Si delinea quindi l’applicazione della nuova dottrina in un clima di contrasti e speranze, ma anche di nuove inimicizie. Perchè nel complesso le analisi del Cremlino ipotizzando un incremento delle turbolenze regionali - relative all’intero medioriente e all’Asia con paesi a rischio come Pakistan, Iran, Afghanistan e Corea del nord - fanno comprendere agli occidentali che le dinamiche delle innovazioni tecnologiche (militari) saranno sempre più presenti sullo scenario mondiale.
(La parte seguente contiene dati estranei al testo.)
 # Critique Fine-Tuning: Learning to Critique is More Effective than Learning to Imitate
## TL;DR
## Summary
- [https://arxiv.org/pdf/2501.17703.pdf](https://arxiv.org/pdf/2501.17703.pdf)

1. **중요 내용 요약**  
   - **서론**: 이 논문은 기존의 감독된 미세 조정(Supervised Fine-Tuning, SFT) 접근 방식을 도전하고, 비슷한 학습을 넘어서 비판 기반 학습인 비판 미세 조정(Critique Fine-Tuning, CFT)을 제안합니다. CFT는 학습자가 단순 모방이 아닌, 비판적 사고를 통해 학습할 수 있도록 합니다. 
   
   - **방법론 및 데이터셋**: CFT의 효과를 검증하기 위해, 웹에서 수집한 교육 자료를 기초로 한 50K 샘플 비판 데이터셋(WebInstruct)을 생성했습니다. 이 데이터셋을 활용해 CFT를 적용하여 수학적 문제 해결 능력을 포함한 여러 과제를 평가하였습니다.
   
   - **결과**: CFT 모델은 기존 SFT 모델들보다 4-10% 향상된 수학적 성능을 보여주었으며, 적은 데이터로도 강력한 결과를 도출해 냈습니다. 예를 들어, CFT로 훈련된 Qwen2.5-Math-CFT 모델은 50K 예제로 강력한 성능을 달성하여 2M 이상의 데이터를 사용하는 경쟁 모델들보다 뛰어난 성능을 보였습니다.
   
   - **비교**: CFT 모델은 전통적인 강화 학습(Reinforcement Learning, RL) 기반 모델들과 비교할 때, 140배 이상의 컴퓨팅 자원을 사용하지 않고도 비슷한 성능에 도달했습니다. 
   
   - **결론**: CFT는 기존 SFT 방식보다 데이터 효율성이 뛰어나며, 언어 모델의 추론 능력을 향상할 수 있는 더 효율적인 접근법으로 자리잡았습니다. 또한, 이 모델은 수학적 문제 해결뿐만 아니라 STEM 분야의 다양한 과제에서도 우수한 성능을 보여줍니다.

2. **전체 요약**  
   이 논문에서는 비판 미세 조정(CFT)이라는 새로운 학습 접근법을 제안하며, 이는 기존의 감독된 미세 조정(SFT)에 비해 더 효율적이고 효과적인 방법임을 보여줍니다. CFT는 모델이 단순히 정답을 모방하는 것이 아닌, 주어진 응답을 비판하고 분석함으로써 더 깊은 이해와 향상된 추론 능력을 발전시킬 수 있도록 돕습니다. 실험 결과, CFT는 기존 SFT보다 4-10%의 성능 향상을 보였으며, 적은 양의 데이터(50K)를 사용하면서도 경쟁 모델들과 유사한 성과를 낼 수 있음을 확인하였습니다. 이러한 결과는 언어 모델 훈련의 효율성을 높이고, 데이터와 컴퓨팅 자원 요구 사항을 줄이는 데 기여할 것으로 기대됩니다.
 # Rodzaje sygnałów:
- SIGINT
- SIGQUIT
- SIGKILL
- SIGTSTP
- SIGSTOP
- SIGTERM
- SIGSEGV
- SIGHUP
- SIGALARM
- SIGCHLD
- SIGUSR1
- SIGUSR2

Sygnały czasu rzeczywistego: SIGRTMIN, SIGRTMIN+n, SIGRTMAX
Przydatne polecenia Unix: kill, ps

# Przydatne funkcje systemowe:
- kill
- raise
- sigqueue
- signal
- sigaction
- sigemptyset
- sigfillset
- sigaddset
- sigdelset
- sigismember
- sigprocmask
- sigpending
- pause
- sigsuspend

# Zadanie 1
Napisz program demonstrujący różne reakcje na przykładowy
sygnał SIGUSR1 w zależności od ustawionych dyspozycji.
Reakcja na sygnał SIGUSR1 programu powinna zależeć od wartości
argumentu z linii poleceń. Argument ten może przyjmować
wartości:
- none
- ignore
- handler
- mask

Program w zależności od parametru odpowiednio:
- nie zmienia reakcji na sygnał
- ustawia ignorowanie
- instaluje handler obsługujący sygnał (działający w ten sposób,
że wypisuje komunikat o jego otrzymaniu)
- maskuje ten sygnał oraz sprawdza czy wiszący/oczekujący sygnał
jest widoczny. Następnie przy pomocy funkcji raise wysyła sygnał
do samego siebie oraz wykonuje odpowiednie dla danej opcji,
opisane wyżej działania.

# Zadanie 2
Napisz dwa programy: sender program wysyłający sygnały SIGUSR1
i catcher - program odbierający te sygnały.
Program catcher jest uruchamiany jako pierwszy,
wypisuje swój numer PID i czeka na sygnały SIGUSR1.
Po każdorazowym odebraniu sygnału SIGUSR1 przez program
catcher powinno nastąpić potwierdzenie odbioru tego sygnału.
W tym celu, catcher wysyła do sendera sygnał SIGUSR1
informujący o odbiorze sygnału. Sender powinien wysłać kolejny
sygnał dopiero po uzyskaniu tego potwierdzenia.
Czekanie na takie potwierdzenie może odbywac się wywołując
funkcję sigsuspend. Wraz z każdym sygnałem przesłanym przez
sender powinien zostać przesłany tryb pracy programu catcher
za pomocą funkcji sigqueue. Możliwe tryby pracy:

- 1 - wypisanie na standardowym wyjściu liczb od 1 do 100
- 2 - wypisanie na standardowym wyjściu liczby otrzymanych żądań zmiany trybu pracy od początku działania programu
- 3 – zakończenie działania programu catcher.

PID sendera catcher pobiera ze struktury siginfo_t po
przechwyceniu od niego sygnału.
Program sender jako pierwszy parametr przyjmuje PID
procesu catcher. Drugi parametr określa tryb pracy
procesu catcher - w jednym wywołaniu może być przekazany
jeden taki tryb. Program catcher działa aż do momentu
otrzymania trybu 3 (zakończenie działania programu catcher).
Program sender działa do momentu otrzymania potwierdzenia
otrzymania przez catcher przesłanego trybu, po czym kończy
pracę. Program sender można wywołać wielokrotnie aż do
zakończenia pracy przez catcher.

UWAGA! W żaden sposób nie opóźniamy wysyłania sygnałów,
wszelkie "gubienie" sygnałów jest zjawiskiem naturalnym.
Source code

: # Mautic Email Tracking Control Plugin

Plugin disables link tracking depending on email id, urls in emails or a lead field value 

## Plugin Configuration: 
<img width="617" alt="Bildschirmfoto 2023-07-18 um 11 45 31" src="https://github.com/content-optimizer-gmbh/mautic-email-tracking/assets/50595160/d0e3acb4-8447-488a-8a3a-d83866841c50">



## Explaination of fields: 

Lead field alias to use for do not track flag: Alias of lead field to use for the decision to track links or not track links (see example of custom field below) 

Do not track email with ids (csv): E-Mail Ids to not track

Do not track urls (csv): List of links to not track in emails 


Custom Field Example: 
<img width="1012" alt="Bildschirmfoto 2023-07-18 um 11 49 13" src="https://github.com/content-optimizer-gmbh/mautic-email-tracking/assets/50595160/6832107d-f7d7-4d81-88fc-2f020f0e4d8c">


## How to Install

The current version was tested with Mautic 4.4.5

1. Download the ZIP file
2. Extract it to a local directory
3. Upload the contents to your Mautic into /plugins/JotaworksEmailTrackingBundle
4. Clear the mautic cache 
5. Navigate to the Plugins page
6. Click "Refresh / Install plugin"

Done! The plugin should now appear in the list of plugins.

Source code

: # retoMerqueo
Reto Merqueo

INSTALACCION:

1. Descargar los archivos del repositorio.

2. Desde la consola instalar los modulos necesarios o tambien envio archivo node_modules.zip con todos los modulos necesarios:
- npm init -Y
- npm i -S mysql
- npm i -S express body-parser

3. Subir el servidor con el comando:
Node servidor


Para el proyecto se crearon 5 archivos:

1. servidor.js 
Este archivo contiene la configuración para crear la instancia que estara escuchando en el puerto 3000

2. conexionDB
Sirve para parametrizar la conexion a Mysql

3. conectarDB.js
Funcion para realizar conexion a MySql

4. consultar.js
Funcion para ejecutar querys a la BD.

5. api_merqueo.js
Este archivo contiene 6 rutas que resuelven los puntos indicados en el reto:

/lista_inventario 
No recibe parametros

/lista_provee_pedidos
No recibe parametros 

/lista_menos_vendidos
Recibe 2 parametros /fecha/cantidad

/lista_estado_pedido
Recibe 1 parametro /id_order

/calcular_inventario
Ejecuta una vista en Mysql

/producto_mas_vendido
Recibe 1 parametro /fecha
Di qui le preoccupazioni dell’Ovest nei confronti delle “ambizioni” del Cremlino. Che sono pur sempre quelle di tornare a essere una superpotenza globale attraverso la ripresa di un deciso antagonismo verso l’occidente, con la rivendicazione di una propria sfera d’influenza ben definita sul piano strategico-militare, e una rinnovata enfasi sulla propria capacità di risposta nucleare.

Non è un caso, quindi, se la nuova dottrina militare - come rileva il russo The New Times - viene vista dalle cancellerie mondiali come un vero e proprio manifesto politico, volto a definire le future priorità geopolitiche del paese negli assetti mondiali che vanno definendosi. Ma è anche chiaro - sostengono alcuni osservatori - che gli Usa continueranno ad assolvere la funzione di garanti dell’equilibrio planetario pur se altre potenze (Russia in testa, seguita da Cina e India) rivestiranno un ruolo strategico maggiore rispetto all’oggi.

Intanto gli uomini del think tank al quale si riferisce Medvedev sembrano ispirarsi nella loro attività a una visione planetaria che prefigura una futura comunità internazionale che non sarà più univoca  e composta solo di stati-nazione. Il potere - si sostiene - sarà più disperso e le regole del gioco si modificheranno. Con soluzioni che dovrebbero portare l’occidente ad indebolirsi. Di conseguenza prenderebbe piede la tendenza della maggioranza dei Paesi a investire sempre più nel proprio benessere economico aumentando gli incentivi verso la stabilità geopolitica complessiva. I pronostici, comunque, non danno risposte univoche in un mondo che anche per la Russia è sempre più globalizzato nonostante le cortine che ancora la dividono dall’Europa.